Newly developed SYBR Green-based quantitative real-time PCRs revealed coinfection evidence of Angiostrongylus cantonensis and A. malaysiensis in Achatina fulica existing in Bangkok Metropolitan, Thailand.

Angiostrongylus cantonensis is a well-known pathogen causing eosinophilic meningitis associated with angiostrongyliasis. Humans, as accidental hosts, are infected by consuming undercooked snails containing third-stage larvae. A. malaysiensis is closely related to A. cantonensis and has been described as a potential human pathogen. The two species distribution was recently reported to overlap in the same endemic area, particularly in the Indochina Peninsula. Similar morphological characteristics of the third-stage larva in the snail-intermediate host often lead to misidentification of the two species. Thus, we aimed to develop a sensitive and specific method to detect and discriminate Angiostrongylus third-stage larva by designing species-specific primers based on the mitochondrial cytochrome b gene.

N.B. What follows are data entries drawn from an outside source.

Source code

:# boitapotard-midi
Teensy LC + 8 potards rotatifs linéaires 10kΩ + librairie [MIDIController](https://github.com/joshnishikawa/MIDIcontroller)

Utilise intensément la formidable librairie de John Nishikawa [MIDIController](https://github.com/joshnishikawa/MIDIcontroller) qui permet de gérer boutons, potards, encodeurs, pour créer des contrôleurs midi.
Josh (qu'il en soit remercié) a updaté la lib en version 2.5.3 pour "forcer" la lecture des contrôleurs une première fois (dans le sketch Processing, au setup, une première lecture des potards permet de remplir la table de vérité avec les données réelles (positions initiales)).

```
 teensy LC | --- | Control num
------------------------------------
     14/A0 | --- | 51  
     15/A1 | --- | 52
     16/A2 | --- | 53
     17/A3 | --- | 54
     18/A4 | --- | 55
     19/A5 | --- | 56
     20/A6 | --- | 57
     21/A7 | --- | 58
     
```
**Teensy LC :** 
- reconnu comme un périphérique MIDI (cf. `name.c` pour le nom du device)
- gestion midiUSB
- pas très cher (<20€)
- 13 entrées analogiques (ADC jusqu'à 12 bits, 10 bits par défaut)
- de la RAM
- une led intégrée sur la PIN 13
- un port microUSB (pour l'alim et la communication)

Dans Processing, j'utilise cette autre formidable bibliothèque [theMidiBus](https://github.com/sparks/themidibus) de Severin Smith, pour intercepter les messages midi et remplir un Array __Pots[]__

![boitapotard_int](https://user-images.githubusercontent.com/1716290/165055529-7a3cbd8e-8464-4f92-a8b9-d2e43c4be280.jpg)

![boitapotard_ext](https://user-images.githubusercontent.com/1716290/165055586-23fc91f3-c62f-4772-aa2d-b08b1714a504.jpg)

We developed the SYBR Green quantitative real-time PCR (qPCR) method for two species-specific detection assays, which could be conducted simultaneously. The method was subsequently employed to detect and identify third-stage larvae of Angiostrongylus isolated from infected Achatina fulica collected from six public parks in Bangkok Metropolitan, Thailand. The method was also a preliminary applied to detect parasite tissue debris in the patients' cerebrospinal fluid (CSF). SYBR Green qPCRs quantitatively detected approximately 10-4 ng of genomic DNA from one larva, facilitating species-specific detection. Based on the pools of third-stage larvae isolated individually from the tissue of each infected A. fulica collected from the public parks, the qPCR results revealed that A. malaysiensis was the predominant species infecting 5.26% of the collected snails. In comparison, coinfection between A. malaysiensis and A. cantonensis was 5.97%, and no single infection of A. cantonensis was detected in A. fulica. Our SYBR Green qPCR method is a useful and inexpensive technique for A. cantonensis and A. malaysiensis discrimination, and the method has sufficient sensitivity to detect isolated larvae from a snail-intermediate host. The ratio of A. cantonensis and A. malaysiensis larvae infecting the snails can also be estimated simultaneously. Our qPCRs can be employed in a molecular survey of A. cantonensis and A. malaysiensis within intermediate hosts and for clinical diagnosis of angiostrongyliasis with CSF specimens in future studies.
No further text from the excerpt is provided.